WHAT YOU ARE ASKED TO DO | Among the lines of data below, reproduce only those from the one with "Záznam aplikácie na" through the one with "Medián konverzného pomeru", exactly as they stand, both ends included.

RECORD SET |

● ● ●

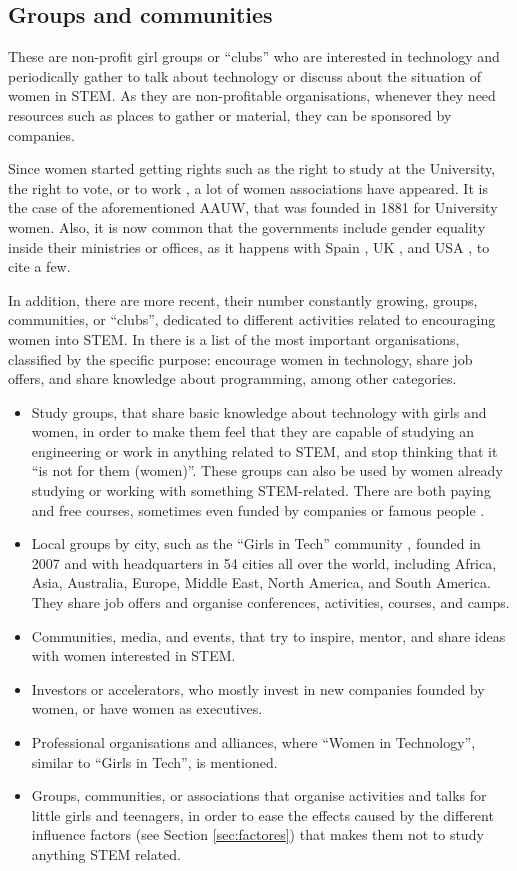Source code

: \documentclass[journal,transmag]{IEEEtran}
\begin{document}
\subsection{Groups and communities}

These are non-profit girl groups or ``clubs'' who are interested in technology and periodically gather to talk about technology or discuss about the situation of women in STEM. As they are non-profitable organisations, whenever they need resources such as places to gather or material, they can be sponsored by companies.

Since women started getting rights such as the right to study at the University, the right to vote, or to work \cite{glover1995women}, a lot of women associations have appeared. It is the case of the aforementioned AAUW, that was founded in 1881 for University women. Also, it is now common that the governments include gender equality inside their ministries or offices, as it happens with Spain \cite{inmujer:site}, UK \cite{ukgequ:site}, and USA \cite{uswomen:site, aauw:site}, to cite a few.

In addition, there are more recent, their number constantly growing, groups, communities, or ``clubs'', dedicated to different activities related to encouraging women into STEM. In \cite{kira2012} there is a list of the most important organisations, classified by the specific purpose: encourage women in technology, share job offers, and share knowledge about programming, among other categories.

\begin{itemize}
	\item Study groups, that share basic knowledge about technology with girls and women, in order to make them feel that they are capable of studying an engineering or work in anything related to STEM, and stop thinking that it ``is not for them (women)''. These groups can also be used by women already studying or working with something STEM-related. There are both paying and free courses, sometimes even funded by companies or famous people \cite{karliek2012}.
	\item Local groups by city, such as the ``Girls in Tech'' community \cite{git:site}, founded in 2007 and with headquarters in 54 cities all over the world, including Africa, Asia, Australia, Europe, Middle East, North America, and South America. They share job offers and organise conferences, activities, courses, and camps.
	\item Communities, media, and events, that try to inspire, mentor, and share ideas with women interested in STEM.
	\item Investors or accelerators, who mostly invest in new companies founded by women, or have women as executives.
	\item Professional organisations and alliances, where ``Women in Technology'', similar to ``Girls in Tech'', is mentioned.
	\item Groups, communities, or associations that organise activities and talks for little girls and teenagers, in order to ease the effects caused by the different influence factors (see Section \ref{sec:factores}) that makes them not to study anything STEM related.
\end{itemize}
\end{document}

● ● ●

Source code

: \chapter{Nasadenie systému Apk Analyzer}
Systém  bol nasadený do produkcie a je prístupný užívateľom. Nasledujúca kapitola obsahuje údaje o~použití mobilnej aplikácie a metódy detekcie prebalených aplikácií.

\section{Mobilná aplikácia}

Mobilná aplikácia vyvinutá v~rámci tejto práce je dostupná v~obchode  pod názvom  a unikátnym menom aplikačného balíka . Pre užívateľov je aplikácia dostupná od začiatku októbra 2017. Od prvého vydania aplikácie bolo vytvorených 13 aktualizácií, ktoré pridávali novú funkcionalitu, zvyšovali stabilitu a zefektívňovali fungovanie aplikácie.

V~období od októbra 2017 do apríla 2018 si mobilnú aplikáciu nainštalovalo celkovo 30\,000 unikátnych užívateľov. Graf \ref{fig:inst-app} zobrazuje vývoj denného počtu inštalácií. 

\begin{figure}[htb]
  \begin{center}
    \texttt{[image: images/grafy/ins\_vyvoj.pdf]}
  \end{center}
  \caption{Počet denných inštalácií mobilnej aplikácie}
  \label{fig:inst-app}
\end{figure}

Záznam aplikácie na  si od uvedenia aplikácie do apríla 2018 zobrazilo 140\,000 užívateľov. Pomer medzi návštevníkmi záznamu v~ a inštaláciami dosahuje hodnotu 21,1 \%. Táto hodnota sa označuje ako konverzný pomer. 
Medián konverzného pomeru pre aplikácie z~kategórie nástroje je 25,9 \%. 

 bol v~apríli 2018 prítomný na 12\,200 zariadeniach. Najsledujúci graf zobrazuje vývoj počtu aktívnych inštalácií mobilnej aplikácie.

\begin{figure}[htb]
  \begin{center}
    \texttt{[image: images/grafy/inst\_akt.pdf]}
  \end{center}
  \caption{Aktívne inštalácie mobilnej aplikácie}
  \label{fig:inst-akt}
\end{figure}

● ● ●

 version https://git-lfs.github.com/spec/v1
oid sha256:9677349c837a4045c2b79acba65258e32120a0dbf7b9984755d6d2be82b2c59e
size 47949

● ● ●

OUTPUT FOR THIS EXERCISE |
Záznam aplikácie na  si od uvedenia aplikácie do apríla 2018 zobrazilo 140\,000 užívateľov. Pomer medzi návštevníkmi záznamu v~ a inštaláciami dosahuje hodnotu 21,1 \%. Táto hodnota sa označuje ako konverzný pomer. 
Medián konverzného pomeru pre aplikácie z~kategórie nástroje je 25,9 \%. 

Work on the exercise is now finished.